* [AIM OF THE EXERCISE]: Your output must hold every entry exactly as written and none of the pictures.

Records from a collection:
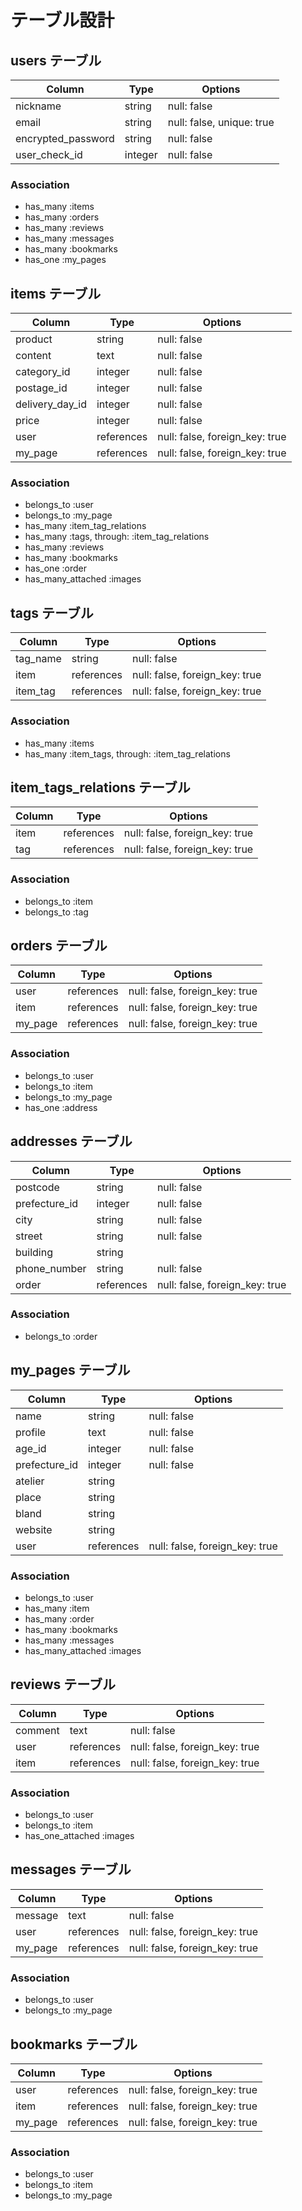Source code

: # テーブル設計

## users テーブル

| Column                | Type    | Options                   |
| --------------------- | ------- | ------------------------- |
| nickname              | string  | null: false               |
| email                 | string  | null: false, unique: true |
| encrypted_password    | string  | null: false               |
| user_check_id         | integer | null: false               |

### Association

- has_many :items
- has_many :orders
- has_many :reviews
- has_many :messages
- has_many :bookmarks
- has_one  :my_pages



## items テーブル

| Column           | Type       | Options                        |
| ---------------- | ---------- | ------------------------------ |
| product          | string     | null: false                    |
| content          | text       | null: false                    |
| category_id      | integer    | null: false                    |
| postage_id       | integer    | null: false                    |
| delivery_day_id  | integer    | null: false                    |
| price            | integer    | null: false                    |
| user             | references | null: false, foreign_key: true |
| my_page          | references | null: false, foreign_key: true |

### Association

- belongs_to        :user
- belongs_to        :my_page
- has_many          :item_tag_relations
- has_many          :tags, through: :item_tag_relations
- has_many          :reviews
- has_many          :bookmarks
- has_one           :order
- has_many_attached :images



##  tags テーブル

| Column       | Type       | Options                        |
| ------------ | ---------- | ------------------------------ |
| tag_name     | string     | null: false                    |
| item         | references | null: false, foreign_key: true |
| item_tag     | references | null: false, foreign_key: true |

### Association

- has_many :items
- has_many :item_tags, through: :item_tag_relations


##  item_tags_relations テーブル

| Column       | Type       | Options                        |
| ------------ | ---------- | ------------------------------ |
| item         | references | null: false, foreign_key: true |
| tag          | references | null: false, foreign_key: true |

### Association

- belongs_to :item
- belongs_to :tag



## orders テーブル

| Column    | Type       | Options                        |
| --------- | ---------- | ------------------------------ |
| user      | references | null: false, foreign_key: true |
| item      | references | null: false, foreign_key: true |
| my_page   | references | null: false, foreign_key: true |

### Association

- belongs_to :user
- belongs_to :item
- belongs_to :my_page
- has_one    :address



## addresses テーブル

| Column       | Type       | Options                        |
| ------------ | ---------- | ------------------------------ |
| postcode     | string     | null: false                    |
| prefecture_id| integer    | null: false                    |
| city         | string     | null: false                    |
| street       | string     | null: false                    |
| building     | string     |                                |
| phone_number | string     | null: false                    |
| order        | references | null: false, foreign_key: true |

### Association

- belongs_to :order



## my_pages テーブル

| Column           | Type       | Options                        |
| ---------------- | ---------- | ------------------------------ |
| name             | string     | null: false                    |
| profile          | text       | null: false                    |
| age_id           | integer    | null: false                    |
| prefecture_id    | integer    | null: false                    |
| atelier          | string     |                                |
| place            | string     |                                |
| bland            | string     |                                |
| website          | string     |                                |
| user             | references | null: false, foreign_key: true |

### Association

- belongs_to        :user
- has_many          :item
- has_many          :order
- has_many          :bookmarks
- has_many          :messages
- has_many_attached :images


## reviews テーブル

| Column    | Type       | Options                        |
| --------- | ---------- | ------------------------------ |
| comment   | text       | null: false                    |
| user      | references | null: false, foreign_key: true |
| item      | references | null: false, foreign_key: true |

### Association

- belongs_to       :user
- belongs_to       :item
- has_one_attached :images



## messages テーブル

| Column    | Type       | Options                        |
| --------- | ---------- | ------------------------------ |
| message   | text       | null: false                    |
| user      | references | null: false, foreign_key: true |
| my_page   | references | null: false, foreign_key: true |

### Association

- belongs_to       :user
- belongs_to       :my_page



## bookmarks テーブル

| Column    | Type       | Options                        |
| --------- | ---------- | ------------------------------ |
| user      | references | null: false, foreign_key: true |
| item      | references | null: false, foreign_key: true |
| my_page   | references | null: false, foreign_key: true |

### Association

- belongs_to       :user
- belongs_to       :item
- belongs_to       :my_page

* [RESPONSE]:
Source code

: # テーブル設計

## users テーブル

| Column                | Type    | Options                   |
| --------------------- | ------- | ------------------------- |
| nickname              | string  | null: false               |
| email                 | string  | null: false, unique: true |
| encrypted_password    | string  | null: false               |
| user_check_id         | integer | null: false               |

### Association

- has_many :items
- has_many :orders
- has_many :reviews
- has_many :messages
- has_many :bookmarks
- has_one  :my_pages



## items テーブル

| Column           | Type       | Options                        |
| ---------------- | ---------- | ------------------------------ |
| product          | string     | null: false                    |
| content          | text       | null: false                    |
| category_id      | integer    | null: false                    |
| postage_id       | integer    | null: false                    |
| delivery_day_id  | integer    | null: false                    |
| price            | integer    | null: false                    |
| user             | references | null: false, foreign_key: true |
| my_page          | references | null: false, foreign_key: true |

### Association

- belongs_to        :user
- belongs_to        :my_page
- has_many          :item_tag_relations
- has_many          :tags, through: :item_tag_relations
- has_many          :reviews
- has_many          :bookmarks
- has_one           :order
- has_many_attached :images



##  tags テーブル

| Column       | Type       | Options                        |
| ------------ | ---------- | ------------------------------ |
| tag_name     | string     | null: false                    |
| item         | references | null: false, foreign_key: true |
| item_tag     | references | null: false, foreign_key: true |

### Association

- has_many :items
- has_many :item_tags, through: :item_tag_relations


##  item_tags_relations テーブル

| Column       | Type       | Options                        |
| ------------ | ---------- | ------------------------------ |
| item         | references | null: false, foreign_key: true |
| tag          | references | null: false, foreign_key: true |

### Association

- belongs_to :item
- belongs_to :tag



## orders テーブル

| Column    | Type       | Options                        |
| --------- | ---------- | ------------------------------ |
| user      | references | null: false, foreign_key: true |
| item      | references | null: false, foreign_key: true |
| my_page   | references | null: false, foreign_key: true |

### Association

- belongs_to :user
- belongs_to :item
- belongs_to :my_page
- has_one    :address



## addresses テーブル

| Column       | Type       | Options                        |
| ------------ | ---------- | ------------------------------ |
| postcode     | string     | null: false                    |
| prefecture_id| integer    | null: false                    |
| city         | string     | null: false                    |
| street       | string     | null: false                    |
| building     | string     |                                |
| phone_number | string     | null: false                    |
| order        | references | null: false, foreign_key: true |

### Association

- belongs_to :order



## my_pages テーブル

| Column           | Type       | Options                        |
| ---------------- | ---------- | ------------------------------ |
| name             | string     | null: false                    |
| profile          | text       | null: false                    |
| age_id           | integer    | null: false                    |
| prefecture_id    | integer    | null: false                    |
| atelier          | string     |                                |
| place            | string     |                                |
| bland            | string     |                                |
| website          | string     |                                |
| user             | references | null: false, foreign_key: true |

### Association

- belongs_to        :user
- has_many          :item
- has_many          :order
- has_many          :bookmarks
- has_many          :messages
- has_many_attached :images


## reviews テーブル

| Column    | Type       | Options                        |
| --------- | ---------- | ------------------------------ |
| comment   | text       | null: false                    |
| user      | references | null: false, foreign_key: true |
| item      | references | null: false, foreign_key: true |

### Association

- belongs_to       :user
- belongs_to       :item
- has_one_attached :images



## messages テーブル

| Column    | Type       | Options                        |
| --------- | ---------- | ------------------------------ |
| message   | text       | null: false                    |
| user      | references | null: false, foreign_key: true |
| my_page   | references | null: false, foreign_key: true |

### Association

- belongs_to       :user
- belongs_to       :my_page



## bookmarks テーブル

| Column    | Type       | Options                        |
| --------- | ---------- | ------------------------------ |
| user      | references | null: false, foreign_key: true |
| item      | references | null: false, foreign_key: true |
| my_page   | references | null: false, foreign_key: true |

### Association

- belongs_to       :user
- belongs_to       :item
- belongs_to       :my_page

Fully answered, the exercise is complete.